#### EXERCISE REQUIREMENTS
Please reproduce each line of the data below exactly as shown.

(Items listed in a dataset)
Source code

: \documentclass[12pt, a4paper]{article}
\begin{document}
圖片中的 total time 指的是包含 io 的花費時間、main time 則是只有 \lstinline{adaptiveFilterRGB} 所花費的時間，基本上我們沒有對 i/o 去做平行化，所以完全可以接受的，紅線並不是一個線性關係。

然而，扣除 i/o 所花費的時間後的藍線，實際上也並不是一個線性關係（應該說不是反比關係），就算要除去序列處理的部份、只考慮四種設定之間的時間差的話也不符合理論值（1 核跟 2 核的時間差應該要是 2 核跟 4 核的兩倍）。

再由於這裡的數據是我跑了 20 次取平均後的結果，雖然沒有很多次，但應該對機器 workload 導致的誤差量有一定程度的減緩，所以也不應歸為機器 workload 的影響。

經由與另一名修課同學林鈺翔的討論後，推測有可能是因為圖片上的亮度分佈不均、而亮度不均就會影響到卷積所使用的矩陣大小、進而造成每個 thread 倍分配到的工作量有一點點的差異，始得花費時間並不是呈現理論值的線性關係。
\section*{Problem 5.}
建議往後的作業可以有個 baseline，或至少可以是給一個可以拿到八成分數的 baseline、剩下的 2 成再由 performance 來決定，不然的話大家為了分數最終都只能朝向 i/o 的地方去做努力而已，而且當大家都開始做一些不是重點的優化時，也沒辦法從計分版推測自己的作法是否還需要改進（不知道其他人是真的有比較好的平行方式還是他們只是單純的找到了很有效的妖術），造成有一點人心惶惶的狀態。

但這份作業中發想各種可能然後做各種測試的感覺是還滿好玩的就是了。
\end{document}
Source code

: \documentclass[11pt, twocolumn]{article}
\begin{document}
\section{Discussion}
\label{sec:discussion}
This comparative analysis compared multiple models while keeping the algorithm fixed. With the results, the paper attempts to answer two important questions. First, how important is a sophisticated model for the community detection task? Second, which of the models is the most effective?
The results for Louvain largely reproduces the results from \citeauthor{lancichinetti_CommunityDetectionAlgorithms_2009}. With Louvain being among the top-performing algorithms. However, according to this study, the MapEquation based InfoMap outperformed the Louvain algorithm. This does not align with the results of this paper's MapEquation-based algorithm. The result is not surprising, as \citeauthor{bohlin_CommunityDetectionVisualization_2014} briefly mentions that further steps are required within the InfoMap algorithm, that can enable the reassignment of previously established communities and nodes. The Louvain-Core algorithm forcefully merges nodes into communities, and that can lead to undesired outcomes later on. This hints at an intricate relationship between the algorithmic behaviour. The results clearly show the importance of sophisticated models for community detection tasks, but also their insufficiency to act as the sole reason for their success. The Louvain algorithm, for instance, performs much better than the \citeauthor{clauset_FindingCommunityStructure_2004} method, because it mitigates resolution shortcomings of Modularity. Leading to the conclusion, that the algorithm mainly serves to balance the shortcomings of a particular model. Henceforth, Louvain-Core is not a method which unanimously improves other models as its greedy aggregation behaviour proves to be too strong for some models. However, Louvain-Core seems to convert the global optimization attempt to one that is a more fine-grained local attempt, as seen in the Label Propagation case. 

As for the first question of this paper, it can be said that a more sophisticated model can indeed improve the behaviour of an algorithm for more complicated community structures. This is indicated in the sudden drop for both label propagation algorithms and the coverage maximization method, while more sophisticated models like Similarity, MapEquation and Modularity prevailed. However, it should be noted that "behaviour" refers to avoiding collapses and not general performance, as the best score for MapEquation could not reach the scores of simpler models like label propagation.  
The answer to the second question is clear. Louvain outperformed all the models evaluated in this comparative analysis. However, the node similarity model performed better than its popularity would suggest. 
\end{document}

#### EXERCISE RESPONSE
Source code

: \documentclass[12pt, a4paper]{article}
\begin{document}
圖片中的 total time 指的是包含 io 的花費時間、main time 則是只有 \lstinline{adaptiveFilterRGB} 所花費的時間，基本上我們沒有對 i/o 去做平行化，所以完全可以接受的，紅線並不是一個線性關係。

然而，扣除 i/o 所花費的時間後的藍線，實際上也並不是一個線性關係（應該說不是反比關係），就算要除去序列處理的部份、只考慮四種設定之間的時間差的話也不符合理論值（1 核跟 2 核的時間差應該要是 2 核跟 4 核的兩倍）。

再由於這裡的數據是我跑了 20 次取平均後的結果，雖然沒有很多次，但應該對機器 workload 導致的誤差量有一定程度的減緩，所以也不應歸為機器 workload 的影響。

經由與另一名修課同學林鈺翔的討論後，推測有可能是因為圖片上的亮度分佈不均、而亮度不均就會影響到卷積所使用的矩陣大小、進而造成每個 thread 倍分配到的工作量有一點點的差異，始得花費時間並不是呈現理論值的線性關係。
\section*{Problem 5.}
建議往後的作業可以有個 baseline，或至少可以是給一個可以拿到八成分數的 baseline、剩下的 2 成再由 performance 來決定，不然的話大家為了分數最終都只能朝向 i/o 的地方去做努力而已，而且當大家都開始做一些不是重點的優化時，也沒辦法從計分版推測自己的作法是否還需要改進（不知道其他人是真的有比較好的平行方式還是他們只是單純的找到了很有效的妖術），造成有一點人心惶惶的狀態。

但這份作業中發想各種可能然後做各種測試的感覺是還滿好玩的就是了。
\end{document}
Source code

: \documentclass[11pt, twocolumn]{article}
\begin{document}
\section{Discussion}
\label{sec:discussion}
This comparative analysis compared multiple models while keeping the algorithm fixed. With the results, the paper attempts to answer two important questions. First, how important is a sophisticated model for the community detection task? Second, which of the models is the most effective?
The results for Louvain largely reproduces the results from \citeauthor{lancichinetti_CommunityDetectionAlgorithms_2009}. With Louvain being among the top-performing algorithms. However, according to this study, the MapEquation based InfoMap outperformed the Louvain algorithm. This does not align with the results of this paper's MapEquation-based algorithm. The result is not surprising, as \citeauthor{bohlin_CommunityDetectionVisualization_2014} briefly mentions that further steps are required within the InfoMap algorithm, that can enable the reassignment of previously established communities and nodes. The Louvain-Core algorithm forcefully merges nodes into communities, and that can lead to undesired outcomes later on. This hints at an intricate relationship between the algorithmic behaviour. The results clearly show the importance of sophisticated models for community detection tasks, but also their insufficiency to act as the sole reason for their success. The Louvain algorithm, for instance, performs much better than the \citeauthor{clauset_FindingCommunityStructure_2004} method, because it mitigates resolution shortcomings of Modularity. Leading to the conclusion, that the algorithm mainly serves to balance the shortcomings of a particular model. Henceforth, Louvain-Core is not a method which unanimously improves other models as its greedy aggregation behaviour proves to be too strong for some models. However, Louvain-Core seems to convert the global optimization attempt to one that is a more fine-grained local attempt, as seen in the Label Propagation case. 

As for the first question of this paper, it can be said that a more sophisticated model can indeed improve the behaviour of an algorithm for more complicated community structures. This is indicated in the sudden drop for both label propagation algorithms and the coverage maximization method, while more sophisticated models like Similarity, MapEquation and Modularity prevailed. However, it should be noted that "behaviour" refers to avoiding collapses and not general performance, as the best score for MapEquation could not reach the scores of simpler models like label propagation.  
The answer to the second question is clear. Louvain outperformed all the models evaluated in this comparative analysis. However, the node similarity model performed better than its popularity would suggest. 
\end{document}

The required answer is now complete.